#### WHAT YOU NEED TO DO:
Find every line below with the string "zeigt" and pick it out.

#### EXERCISE INPUTS:
====

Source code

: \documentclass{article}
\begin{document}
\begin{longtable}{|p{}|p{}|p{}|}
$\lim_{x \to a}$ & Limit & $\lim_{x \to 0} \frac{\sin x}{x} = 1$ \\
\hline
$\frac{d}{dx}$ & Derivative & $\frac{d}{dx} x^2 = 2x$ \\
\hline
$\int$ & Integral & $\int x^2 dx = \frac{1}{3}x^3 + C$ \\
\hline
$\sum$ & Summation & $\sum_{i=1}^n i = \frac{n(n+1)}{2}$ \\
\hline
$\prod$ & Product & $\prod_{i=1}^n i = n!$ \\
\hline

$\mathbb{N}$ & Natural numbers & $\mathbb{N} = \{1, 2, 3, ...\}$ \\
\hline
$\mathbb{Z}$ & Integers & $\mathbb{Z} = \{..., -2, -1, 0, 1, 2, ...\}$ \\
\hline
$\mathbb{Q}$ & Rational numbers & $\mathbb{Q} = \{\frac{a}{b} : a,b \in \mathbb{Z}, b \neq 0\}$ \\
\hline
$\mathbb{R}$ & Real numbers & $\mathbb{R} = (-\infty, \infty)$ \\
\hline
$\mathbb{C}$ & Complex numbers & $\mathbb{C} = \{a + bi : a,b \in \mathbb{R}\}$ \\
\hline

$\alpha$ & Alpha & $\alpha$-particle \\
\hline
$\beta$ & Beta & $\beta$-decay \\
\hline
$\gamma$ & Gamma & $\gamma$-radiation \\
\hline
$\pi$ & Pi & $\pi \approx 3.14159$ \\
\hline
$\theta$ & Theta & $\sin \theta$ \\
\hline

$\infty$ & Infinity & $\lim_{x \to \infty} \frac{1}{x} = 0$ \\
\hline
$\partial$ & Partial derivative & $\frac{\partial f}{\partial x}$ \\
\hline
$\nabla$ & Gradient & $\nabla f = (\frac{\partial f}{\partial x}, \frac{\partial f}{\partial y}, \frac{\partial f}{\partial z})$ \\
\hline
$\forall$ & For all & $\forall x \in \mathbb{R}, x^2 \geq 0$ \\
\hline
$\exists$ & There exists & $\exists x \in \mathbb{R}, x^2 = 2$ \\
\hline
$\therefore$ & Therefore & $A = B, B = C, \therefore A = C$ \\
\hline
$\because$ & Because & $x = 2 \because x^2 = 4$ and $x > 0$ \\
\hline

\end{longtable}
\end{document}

====

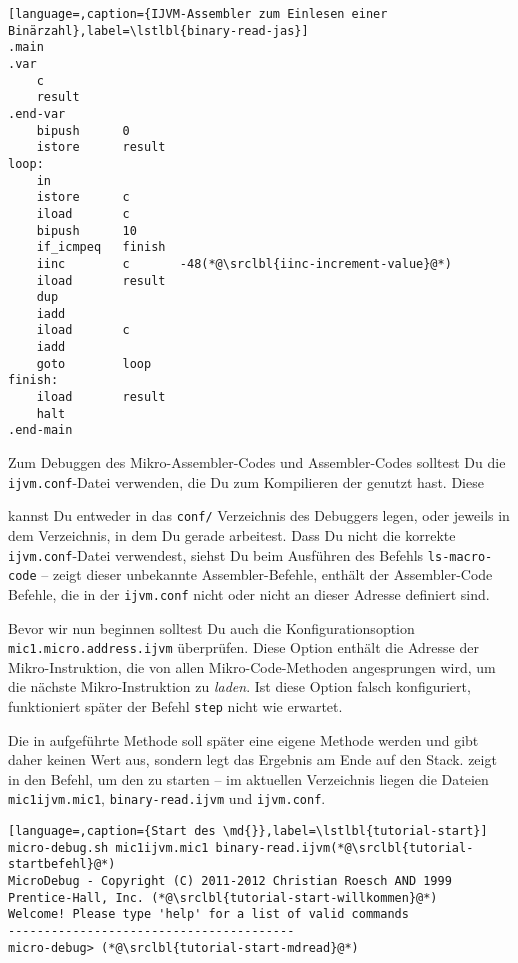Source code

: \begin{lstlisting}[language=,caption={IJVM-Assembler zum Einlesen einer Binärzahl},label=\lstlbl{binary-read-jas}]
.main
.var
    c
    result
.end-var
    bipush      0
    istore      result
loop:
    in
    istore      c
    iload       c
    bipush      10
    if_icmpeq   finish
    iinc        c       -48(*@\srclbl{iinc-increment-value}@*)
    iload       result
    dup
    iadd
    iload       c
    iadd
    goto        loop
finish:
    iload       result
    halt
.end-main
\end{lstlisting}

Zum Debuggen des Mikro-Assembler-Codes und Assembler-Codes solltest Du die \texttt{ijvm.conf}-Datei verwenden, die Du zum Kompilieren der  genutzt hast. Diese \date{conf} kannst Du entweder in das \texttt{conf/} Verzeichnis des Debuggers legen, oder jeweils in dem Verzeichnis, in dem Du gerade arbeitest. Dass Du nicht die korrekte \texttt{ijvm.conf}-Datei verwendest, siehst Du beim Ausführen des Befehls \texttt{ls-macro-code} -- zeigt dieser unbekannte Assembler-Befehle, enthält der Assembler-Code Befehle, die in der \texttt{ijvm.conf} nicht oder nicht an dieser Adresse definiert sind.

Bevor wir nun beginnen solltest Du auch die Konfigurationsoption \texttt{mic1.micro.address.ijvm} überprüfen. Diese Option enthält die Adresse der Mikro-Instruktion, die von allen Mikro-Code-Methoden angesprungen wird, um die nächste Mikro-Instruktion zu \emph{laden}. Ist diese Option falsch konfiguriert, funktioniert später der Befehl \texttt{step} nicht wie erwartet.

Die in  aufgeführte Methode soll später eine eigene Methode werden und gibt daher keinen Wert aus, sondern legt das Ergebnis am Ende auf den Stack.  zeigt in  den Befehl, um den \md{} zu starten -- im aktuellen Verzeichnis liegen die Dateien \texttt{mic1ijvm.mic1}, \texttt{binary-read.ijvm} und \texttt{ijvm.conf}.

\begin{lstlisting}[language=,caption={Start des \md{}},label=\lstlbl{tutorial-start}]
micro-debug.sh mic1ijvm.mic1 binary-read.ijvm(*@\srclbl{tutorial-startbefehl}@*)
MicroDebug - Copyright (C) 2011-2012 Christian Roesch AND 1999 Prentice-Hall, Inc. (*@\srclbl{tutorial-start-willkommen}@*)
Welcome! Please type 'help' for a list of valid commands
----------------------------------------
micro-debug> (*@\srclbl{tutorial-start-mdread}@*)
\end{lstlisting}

====

#### SOLUTION TO THE EXERCISE:
Zum Debuggen des Mikro-Assembler-Codes und Assembler-Codes solltest Du die \texttt{ijvm.conf}-Datei verwenden, die Du zum Kompilieren der  genutzt hast. Diese \date{conf} kannst Du entweder in das \texttt{conf/} Verzeichnis des Debuggers legen, oder jeweils in dem Verzeichnis, in dem Du gerade arbeitest. Dass Du nicht die korrekte \texttt{ijvm.conf}-Datei verwendest, siehst Du beim Ausführen des Befehls \texttt{ls-macro-code} -- zeigt dieser unbekannte Assembler-Befehle, enthält der Assembler-Code Befehle, die in der \texttt{ijvm.conf} nicht oder nicht an dieser Adresse definiert sind.
Die in  aufgeführte Methode soll später eine eigene Methode werden und gibt daher keinen Wert aus, sondern legt das Ergebnis am Ende auf den Stack.  zeigt in  den Befehl, um den \md{} zu starten -- im aktuellen Verzeichnis liegen die Dateien \texttt{mic1ijvm.mic1}, \texttt{binary-read.ijvm} und \texttt{ijvm.conf}.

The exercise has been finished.